You spoke up in a way that made a LOT of people uncomfortable and probably got you killed. Like that famous moment when you came back from Hajj and said simply, “I was wrong about that. This is the truth.” The truth is usually pretty simple. But for most of us, if we’ve spent our whole lives saying one thing and even being famous for one thing, we won’t recant immediately. We’ll take some time and re-brand and make some kind of transition.

You didn’t take the time to protect your ego or your image or worry about what others thought. Whenever you understood the truth, you went for it, immediately and wholeheartedly.

How can I be more like that?

Again from your autobiography, I understand that you never expected to live to your old age. You were always waiting for death and acted like you were living on borrowed time. Your father died young, so maybe that’s where the fearlessness started. I know that Islam helped it grow.

America needs Islam… Lately it seems like America barely tolerates Islam, adding policy after policy to keep Muslims afraid. A lot of Muslims keep their heads down, and mostly I don’t blame them. I wonder what you’d say about that. I wonder how your khutbah would go if you were still here today.
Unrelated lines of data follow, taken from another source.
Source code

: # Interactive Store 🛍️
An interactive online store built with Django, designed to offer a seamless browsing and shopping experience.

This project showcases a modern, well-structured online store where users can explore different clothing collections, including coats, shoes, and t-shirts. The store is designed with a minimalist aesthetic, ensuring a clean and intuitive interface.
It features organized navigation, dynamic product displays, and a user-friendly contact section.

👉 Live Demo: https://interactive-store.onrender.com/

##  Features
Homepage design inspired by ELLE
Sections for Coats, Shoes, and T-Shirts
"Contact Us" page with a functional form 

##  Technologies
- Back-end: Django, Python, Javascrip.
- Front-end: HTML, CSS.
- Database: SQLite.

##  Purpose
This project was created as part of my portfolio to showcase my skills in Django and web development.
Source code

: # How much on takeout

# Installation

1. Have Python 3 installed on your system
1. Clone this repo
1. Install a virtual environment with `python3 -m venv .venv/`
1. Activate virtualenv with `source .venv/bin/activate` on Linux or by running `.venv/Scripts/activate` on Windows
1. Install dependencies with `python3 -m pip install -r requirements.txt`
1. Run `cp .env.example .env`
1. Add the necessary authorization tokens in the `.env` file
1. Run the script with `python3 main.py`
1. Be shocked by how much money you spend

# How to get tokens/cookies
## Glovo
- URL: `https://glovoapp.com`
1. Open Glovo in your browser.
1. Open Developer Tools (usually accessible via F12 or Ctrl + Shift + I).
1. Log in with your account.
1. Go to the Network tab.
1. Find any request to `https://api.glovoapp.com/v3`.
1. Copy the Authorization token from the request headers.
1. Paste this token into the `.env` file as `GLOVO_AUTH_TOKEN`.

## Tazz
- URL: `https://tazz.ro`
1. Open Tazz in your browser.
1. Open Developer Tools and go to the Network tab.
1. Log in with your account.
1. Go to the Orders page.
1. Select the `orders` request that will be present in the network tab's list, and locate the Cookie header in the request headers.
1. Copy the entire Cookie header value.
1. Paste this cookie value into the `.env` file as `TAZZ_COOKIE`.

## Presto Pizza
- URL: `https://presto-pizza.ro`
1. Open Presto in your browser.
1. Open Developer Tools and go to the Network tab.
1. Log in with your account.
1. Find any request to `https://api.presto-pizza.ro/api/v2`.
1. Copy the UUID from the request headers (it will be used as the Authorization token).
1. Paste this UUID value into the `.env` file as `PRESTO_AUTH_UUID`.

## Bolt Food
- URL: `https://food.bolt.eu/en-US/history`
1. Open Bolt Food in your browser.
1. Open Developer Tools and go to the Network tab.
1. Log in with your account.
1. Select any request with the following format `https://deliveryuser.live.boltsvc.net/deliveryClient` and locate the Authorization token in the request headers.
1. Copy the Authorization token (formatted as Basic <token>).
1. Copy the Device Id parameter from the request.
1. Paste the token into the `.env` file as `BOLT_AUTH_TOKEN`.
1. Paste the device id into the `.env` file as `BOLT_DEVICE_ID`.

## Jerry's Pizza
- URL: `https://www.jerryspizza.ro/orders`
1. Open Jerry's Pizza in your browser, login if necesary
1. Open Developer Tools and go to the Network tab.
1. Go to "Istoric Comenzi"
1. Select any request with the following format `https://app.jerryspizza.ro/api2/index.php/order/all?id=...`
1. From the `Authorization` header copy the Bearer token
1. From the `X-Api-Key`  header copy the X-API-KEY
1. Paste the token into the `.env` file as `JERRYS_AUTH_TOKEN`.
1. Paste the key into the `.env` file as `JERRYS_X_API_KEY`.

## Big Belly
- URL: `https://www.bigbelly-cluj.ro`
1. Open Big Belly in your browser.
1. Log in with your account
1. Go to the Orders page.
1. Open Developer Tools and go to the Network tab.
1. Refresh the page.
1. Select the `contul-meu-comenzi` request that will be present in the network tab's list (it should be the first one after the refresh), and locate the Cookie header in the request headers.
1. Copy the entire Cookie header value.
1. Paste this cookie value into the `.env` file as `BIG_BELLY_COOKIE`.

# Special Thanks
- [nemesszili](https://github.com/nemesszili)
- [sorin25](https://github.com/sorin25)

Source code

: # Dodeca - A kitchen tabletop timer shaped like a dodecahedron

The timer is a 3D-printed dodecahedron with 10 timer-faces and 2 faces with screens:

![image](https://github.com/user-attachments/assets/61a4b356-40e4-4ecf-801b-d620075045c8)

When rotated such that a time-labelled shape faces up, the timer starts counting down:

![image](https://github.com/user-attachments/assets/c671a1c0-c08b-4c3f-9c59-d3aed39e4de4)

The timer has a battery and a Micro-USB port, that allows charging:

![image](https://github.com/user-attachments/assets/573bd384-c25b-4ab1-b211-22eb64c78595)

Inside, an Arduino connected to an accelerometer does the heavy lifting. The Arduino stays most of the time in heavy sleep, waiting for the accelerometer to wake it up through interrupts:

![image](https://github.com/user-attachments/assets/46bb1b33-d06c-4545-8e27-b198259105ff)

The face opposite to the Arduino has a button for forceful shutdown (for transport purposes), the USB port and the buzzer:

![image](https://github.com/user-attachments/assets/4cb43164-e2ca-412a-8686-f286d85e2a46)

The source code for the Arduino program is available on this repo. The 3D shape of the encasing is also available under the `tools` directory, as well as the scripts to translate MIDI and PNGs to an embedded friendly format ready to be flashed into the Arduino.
You believed that Islam is the one religion that erases from its society the race problem. You were in Mecca when you realized this, experiencing the brotherhood and kindness of Muslims of all colors. I’m so glad you had that experience, and I’m so grateful that you brought your Hajj light back across the Atlantic Ocean.

I believe you, that Islam is the only answer. It certainly has been for me, too. To say that it can solve the race problem in America – that’s harder to say. I want to believe that. So how do we put that into practice? How do we show America that she needs Islam?

2. “Origin stories matter, for individuals, groups of people, and for nations. They inform our sense of self; telling us what kind of people we believe we are, what kind of nation we believe we live in. They usually carry, at least, a hope that where we started might hold the key to where we are in the present”

– Annette Gordon-Reed, On Juneteenth

Ms. Gordon-Reed, you’re from Texas. You say that you were surprised when Juneteenth became a national holiday, since you’d always know it to be a Texas thing.

In your book, you talk about the history of Juneteenth: on June 19, 1865, federal troops arrived in Galveston, Texas to ensure that the enslaved people would be freed. This was two and half years after the Emancipation Proclamation.

You talk about how people certainly celebrated but may have also been wary of how exactly that “freedom” would go. Some of the freed slaves ended up as agricultural workers or sharecroppers on the exact same land working for the exact same people. As we know from others’ experience in the South, there was also a backlash of violence against the freed slaves. It was complicated.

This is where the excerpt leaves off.